Monday, November 14, 2016

Veterans Day, 2016

Written by Tom Armstrong
November 13, 2016
Article from the Sac Bee.
An article in the Bee, "Homeless veterans hailed at new park," ballyhooed events at Loaves & Fishes honoring homeless veterans and the New Friendship Park, itself, where the day’s event took place. We’re told that a circular fountain was in place in the New Park. Whether it is the new $200,000 Fountain-with-a-Wall that Libby Fernandez has been raising money for, or the fountain with etched names brought over from the Old Park, the article doesn’t say.

We are told that veterans who came to the ceremony were given gold pins and American flags. In a large picture that went with the article, James Guidi is seen having just been given a pin.  He looks pleased. A picture with text on either the black shirt he is wearing, or the strap from a bag he is carrying reads “You are not forgotten.” The caption to the picture says that Guidi is a veteran of the Vietnam War.

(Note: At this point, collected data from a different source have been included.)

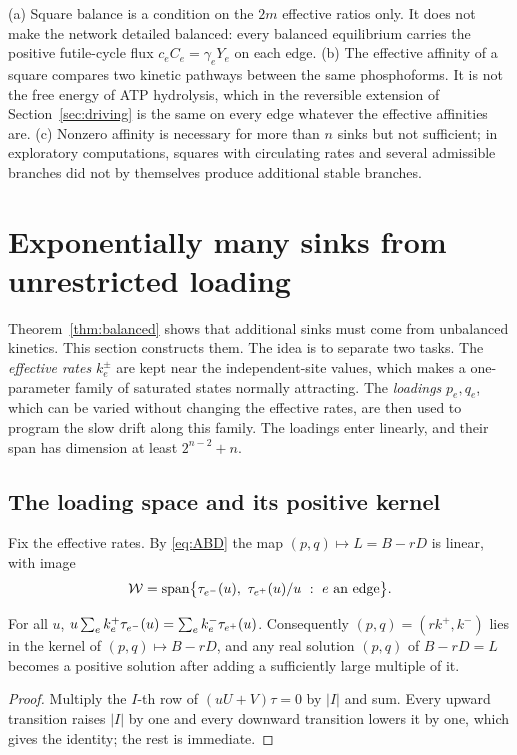 \begin{remark}\label{rem:balance}
(a) Square balance is a condition on the \(2m\) effective ratios only. It does not make the
network detailed balanced: every balanced equilibrium carries the positive futile-cycle flux
\(c_eC_e=\gamma_eY_e\) on each edge. (b) The effective affinity of a square compares two
kinetic pathways between the same phosphoforms. It is not the free energy of ATP hydrolysis,
which in the reversible extension of Section~\ref{sec:driving} is the same on every edge
whatever the effective affinities are. (c) Nonzero affinity is necessary for more than \(n\)
sinks but not sufficient; in exploratory computations, squares with circulating rates and
several admissible branches did not by themselves produce additional stable branches.
\end{remark}

\section{Exponentially many sinks from unrestricted loading}\label{sec:lower}
Theorem~\ref{thm:balanced} shows that additional sinks must come from unbalanced kinetics.
This section constructs them. The idea is to separate two tasks. The \emph{effective rates}
\(k_e^\pm\) are kept near the independent-site values, which makes a one-parameter family of
saturated states normally attracting. The \emph{loadings} \(p_e,q_e\), which can be varied
without changing the effective rates, are then used to program the slow drift along this
family. The loadings enter linearly, and their span has dimension at least \(2^{n-2}+n\).

\subsection{The loading space and its positive kernel}
Fix the effective rates. By \eqref{eq:ABD} the map \((p,q)\mapsto L=B-rD\) is linear, with
image
\begin{equation}\label{eq:W}
 \cW=\spanop\bigl\{\tau_{\tl e}(u),\ \tau_{\hd e}(u)/u\ :\ e\ \text{an edge}\bigr\}.
\end{equation}
\begin{lemma}\label{lem:kernel}
For all \(u\),
\(u\sum_ek_e^+\tau_{\tl e}(u)=\sum_ek_e^-\tau_{\hd e}(u)\). Consequently
\((p,q)=(rk^+,k^-)\) lies in the kernel of \((p,q)\mapsto B-rD\), and any real solution
\((p,q)\) of \(B-rD=L\) becomes a positive solution after adding a sufficiently large multiple
of it.
\end{lemma}
\begin{proof}
Multiply the \(I\)-th row of \((uU+V)\tau=0\) by \(|I|\) and sum. Every upward transition
raises \(|I|\) by one and every downward transition lowers it by one, which gives the
identity; the rest is immediate.
\end{proof}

I know James. He is an excellent person; a standout among the homeless fellows I have known. He is serious and acts as an adult in Homeless World where many of the guys are seldom serious.

There was a period of time when I was especially aware of James. We were both using the Union Gospel Mission as our shelter and, just coincidentally, we each had bunks for a few weeks in the “islands” [Bunks in the middle of the dorm floor, not set against a wall.], but also close to the entrance door. James made an impression on me then because he would call a woman he was married to (or going with?) each night before “lights out” [i.e., that time when the guys were required to settle in for sleep

I wasn’t listening in to the phone conversations, but from what scraps of talk I heard – and from only James’ side of what was said – the couple had a wholly healthy, compassionate relationship. It was a nice thing. In Homeless World, usually what you hear from couples are words that reflect the pair as being in a long, on-going furious battle. James, contrariwise, is a great, good guy. Everything about him says that. Doubtless, he was an excellent member of the military, way back in the day. A credit to the uniform he wore.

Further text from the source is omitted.